他人の仕事。

 最近残業で我が係の帰宅が遅い。22時は早い方で午前様になることもある。
 遅いくせに週末レイトショー観に行ったのかよと言われそうだな。
 いいじゃねぇか一人なんだし。
 まぁ遅いのは遅いのだが、自分の仕事ではない。真向かいに座っている先輩…というよりは上司にも当たる女性の仕事の補助なのだが…どうやら補助ではなく主力になりつつある。
 かなりの量の統計情報を書面で収集して手分けして電子化する。そういう作業だ。何年かに一度はやる作業なので先輩にもノウハウがあるべきなのだが、それがない。
 正確には「ない」わけではないのだが、その先輩がそのノウハウを発揮してくれない。
 悪意があって隠しているのではない。
 ノウハウの伝授に伴って当然発生する作業…これを先輩自身以外の係員に指示するのを躊躇っている。

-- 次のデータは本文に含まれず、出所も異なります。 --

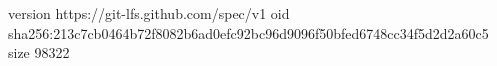 version https://git-lfs.github.com/spec/v1
oid sha256:213c7cb0464b72f8082b6ad0efc92bc96d9096f50bfed6748cc34f5d2d2a60c5
size 98322
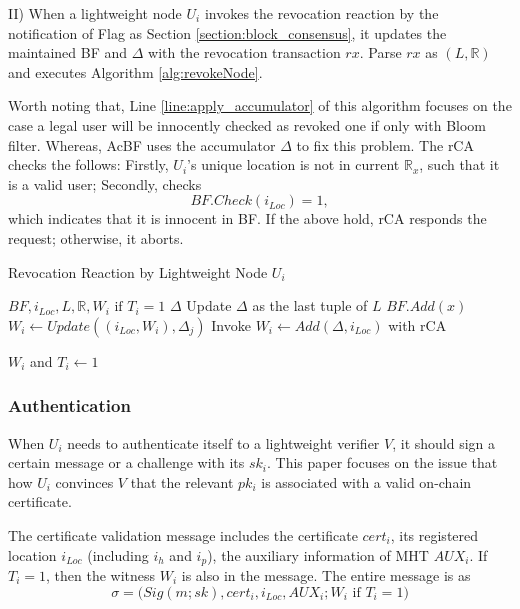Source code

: \documentclass[conference]{IEEEtran}
\begin{document}
II) When a lightweight node $U_i$ invokes the revocation reaction by the notification of Flag as Section \ref{section:block_consensus}, it updates the maintained BF and $\Delta$ with the revocation transaction $rx$. Parse $rx$ as $(L, \mathbb{R})$ and executes Algorithm \ref{alg:revokeNode}.

Worth noting that, Line \ref{line:apply_accumulator} of this algorithm focuses on the case a legal user will be innocently checked as revoked one if only with Bloom filter. Whereas, AcBF uses the accumulator $\Delta$ to fix this problem. 
The rCA checks the follows: Firstly, $U_i$'s unique location is not in current $\mathbb{R}_x$, such that it is a valid user; Secondly, checks 
$$BF.Check(i_{Loc}) = 1,$$
which indicates that it is innocent in BF. If the above hold, rCA responds the request; otherwise, it aborts.

\begin{algorithm}[t]
	\renewcommand{\algorithmicensure}{\textbf{Output:}}
	\caption{Revocation Reaction by Lightweight Node $U_i$}\label{alg:revokeNode}
	\begin{algorithmic}[1]
		\Require $BF, i_{Loc}, L, \mathbb{R}, W_i \text{ if } T_i=1$
		\Ensure $\Delta$
		\State Update $\Delta$ as the last tuple of $L$
		\EndIf
		\State $BF.Add(x)$ 
		\EndFor
		\State $W_i\gets Update((i_{Loc}, W_i), \Delta_j)$ 
		\EndFor
		\State Invoke $W_i \gets Add(\Delta, i_{Loc})$ with rCA \label{line:apply_accumulator}
		
		\Return $W_i$ and $T_i \gets 1$
		\EndIf
	\end{algorithmic}
\end{algorithm}

\subsubsection{Authentication}\label{section:authentication}
When $U_i$ needs to authenticate itself to a lightweight verifier $V$, it should sign a certain message or a challenge with its $sk_i$. This paper focuses on the issue that how $U_i$ convinces $V$ that the relevant $pk_i$ is associated with a valid on-chain certificate.

The certificate validation message includes the certificate $cert_i$, its registered location $i_{Loc}$ (including $i_h$ and $i_p$), the auxiliary information of MHT $AUX_i$. If $T_i =1$, then the witness $W_i$ is also in the message. The entire message is as 
$$\sigma = \biggl(Sig(m; sk), cert_i, i_{Loc}, AUX_i; W_i \text{ if } T_i =1 \biggr)$$
\end{document}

 指揮権を振るうこと、我々係員に命じて作業をさせることを避けている。我々だけでなく、本来作業に関わるべき他の課員達にも何も指示・指導をしないため、これら課員が行うべき作業までも我々が引き受けている。
 作業の配分、スケジュール定義やそもそもの作業内容まで、先輩自身が判断と指示を下さなければならないのに、それがない。代わりに「こうすれば、いいとは思うんですけどねぇ」と、自分以外の何者かが判断してくれるかのような言を、誰にともなく繰り返す。
 圧倒的な書面の量を前にして全く手数も時間も足りない事は明白になってきた。
 他課員を含め20人以上で行うはずの業務を、我々4人だけでやろうというのだから無理に決まっているのだが、問題はそれだけではない。
 先輩はあらゆる決断を避けている。
 データ提供元への提出期限の案内、仕様の説明、データ収集の基準、はては関係者に配布する資料の文言ひとつに至るまで、先輩は答えを知っているはずなのに主導権を握って動こうとせず、悪化していく状況に疑問や不満を持つ誰かが声を上げるのを待っている。誰かが自分の代わりに業務の主導権を握って勝手に進め始めるのを待っているのだ。
 立場上、どうやらその声を上げるのは俺の役回りらしい。
 困った…。
 俺の仕事も立て込んでいるのだが。